Monitores e especialistas em cadeias de suprimentos dizem que, com muita frequência, os gerentes das fábricas também pregam peças nos inspetores.

Para evitar uma aparência de superlotação ilegal, uma fábrica transferiu máquinas para caminhões que ficaram estacionados no lado de fora durante a inspeção, segundo um monitor. Sempre que os inspetores apareciam em certas fábricas na China, os alto-falantes começavam a tocar determinada música, para sinalizar que os trabalhadores menores de idade deveriam correr para a porta dos fundos, segundo vários monitores. Durante inspeções na Índia, algumas fábricas exibiam complexos gráficos detalhando procedimentos de saúde e segurança, os quais, como objetos cênicos, eram transferidos de uma fábrica para outra.

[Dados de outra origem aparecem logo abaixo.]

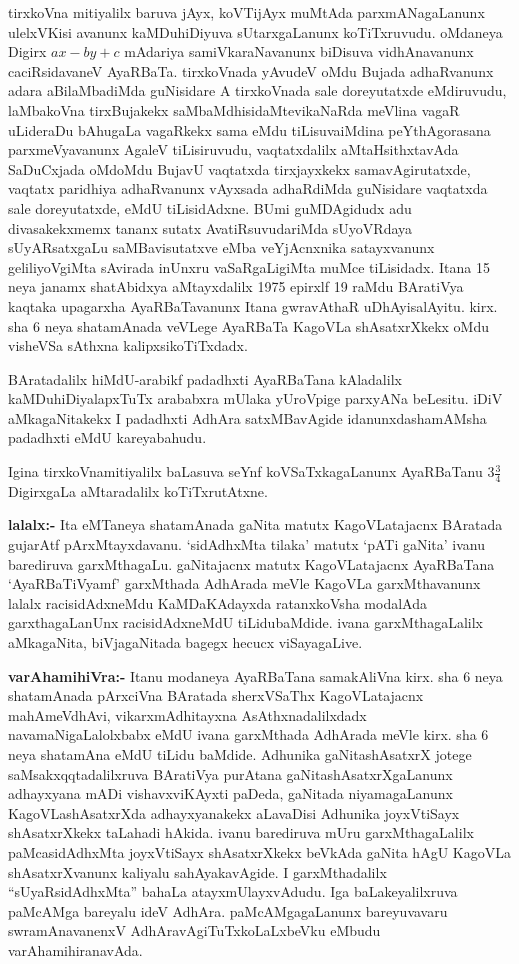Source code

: tirxkoVna mitiyalilx baruva jAyx, koVTijAyx muMtAda parxmANagaLanunx ulelxVKisi avanunx kaMDuhiDiyuva sUtarxgaLanunx koTiTxruvudu. oMdaneya Digirx $ax-by+c$ mAdariya samiVkaraNavanunx biDisuva vidhAnavanunx caciRsidavaneV AyaRBaTa. tirxkoVnada yAvudeV oMdu Bujada adhaRvanunx adara aBilaMbadiMda guNisidare A tirxkoVnada sale doreyutatxde eMdiruvudu, laMbakoVna tirxBujakekx saMbaMdhisidaMte\break vikaNaRda  meVlina vagaR uLideraDu bAhugaLa vagaRkekx sama eMdu tiLisuva\break iMdina peYthAgorasana parxmeVyavanunx AgaleV tiLisiruvudu, vaqtatxdalilx aMtaHsithxtavAda SaDuCxjada oMdoMdu BujavU vaqtatxda tirxjayxkekx samavAgirutatxde, vaqtatx paridhiya adhaRvanunx vAyxsada adhaRdiMda guNisidare vaqtatxda sale doreyutatxde, eMdU tiLisidAdxne. BUmi guMDAgidudx adu divasakekxmemx tananx sutatx AvatiRsuvudariMda sUyoVRdaya sUyARsatxgaLu saMBavisutatxve eMba veYjAcnxnika satayxvanunx geliliyoVgiMta sAvirada inUnxru vaSaRgaLigiMta muMce tiLisidadx. Itana {\rm 15} neya janamx shatAbidxya aMtayxdalilx {\rm 1975} epirxlf {\rm 19} raMdu BAratiVya kaqtaka upagarxha AyaRBaTavanunx Itana gwravAthaR uDhAyisalAyitu. kirx. sha {\rm 6} neya shatamAnada veVLege AyaRBaTa KagoVLa shAsatxrXkekx oMdu visheVSa sAthxna kalipxsikoTiTxdadx.

BAratadalilx hiMdU-arabikf padadhxti AyaRBaTana kAladalilx kaMDuhiDiyalapxTuTx arababxra mUlaka yUroVpige parxyANa beLesitu. iDiV aMkagaNitakekx I padadhxti AdhAra satxMBavAgide idanunxdashamAMsha padadhxti eMdU kareyabahudu.

Igina tirxkoVnamitiyalilx baLasuva seYnf koVSaTxkagaLanunx AyaRBaTanu $3\frac{3}{4}$ \break DigirxgaLa aMtaradalilx koTiTxrutAtxne.

\textbf{lalalx:-} Ita eMTaneya shatamAnada gaNita matutx KagoVLatajacnx BAratada guja\-rAtf pArxMtayxdavanu. `sidAdhxMta tilaka' matutx `pATi gaNita' ivanu barediruva garxMthagaLu. gaNitajacnx matutx KagoVLatajacnx AyaRBaTana `AyaRBaTiVyamf' garxMthada AdhA\-rada meVle KagoVLa garxMthavanunx lalalx racisidAdxneMdu KaMDaKAdayxda ratanxkoVsha modalAda garxthagaLanUnx racisidAdxneMdU tiLidubaMdide. ivana garxMthagaLalilx aMkagaNita, biVja\-gaNitada bagegx hecucx viSayagaLive.

\textbf{varAhamihiVra:-} Itanu modaneya AyaRBaTana samakAliVna kirx. sha {\rm 6} neya shatamAnada pArxciVna BAratada sherxVSaThx KagoVLatajacnx mahAmeVdhAvi, vikarxmAdhitayxna AsAthxnadalilxdadx navamaNigaLalolxbabx eMdU ivana garxMthada AdhArada meVle kirx. sha {\rm 6} neya shatamAna eMdU tiLidu baMdide. Adhunika gaNitashAsatxrX jotege saMsakxqqtadalilxruva BAra\-tiVya purAtana gaNitashAsatxrXgaLanunx adhayxyana mADi vishavxviKAyxti paDeda, gaNitada niyama\-gaLanunx KagoVLashAsatxrXda adhayxyanakekx aLavaDisi Adhunika joyxVtiSayx shAsatxrXkekx taLahadi hAkida. ivanu barediruva mUru garxMthagaLalilx paMcasidAdhxMta joyxVtiSayx shAsatxrXkekx beVkAda gaNita hAgU KagoVLa shAsatxrXvanunx kaliyalu sahAyakavAgide. I garxMthadalilx ``sUyaRsidAdhxMta'' bahaLa atayxmUlayxvAdudu. Iga baLakeyalilxruva paMcAMga bareyalu ideV AdhAra. paMcAMgagaLanunx bareyuvavaru swramAnavanenxV AdhAravAgiTuTxkoLaLxbeVku eMbudu varAhamihiranavAda.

Para as companhias de monitoramento com grandes clientes varejistas, o regime de auditoria pode ser incessante. A própria magnitude do território já é assombrosa -5.000 fábricas produzem roupas só em Bangladesh.

Um varejista que use mil fábricas no mundo talvez não queira pagar mais de US$ 1.000 por uma inspeção simples, o que pode significar uma auditoria de um dia conferindo itens, em vez de US$ 5.000 por minuciosas inspeções de cinco dias.

"Você tem essa intensa pressão pela redução dos preços sobre essas firmas de inspeção, transformando seu negócio em commodity", disse O'Rourke, da Universidade da Califórnia, em Berkeley.

Auret van Heerden, da Associação do Trabalho Justo, entidade sem fins lucrativos que a Apple usa para monitorar as fábricas da fornecedora Foxconn na China, disse que muitos inspetores estão atarefados demais.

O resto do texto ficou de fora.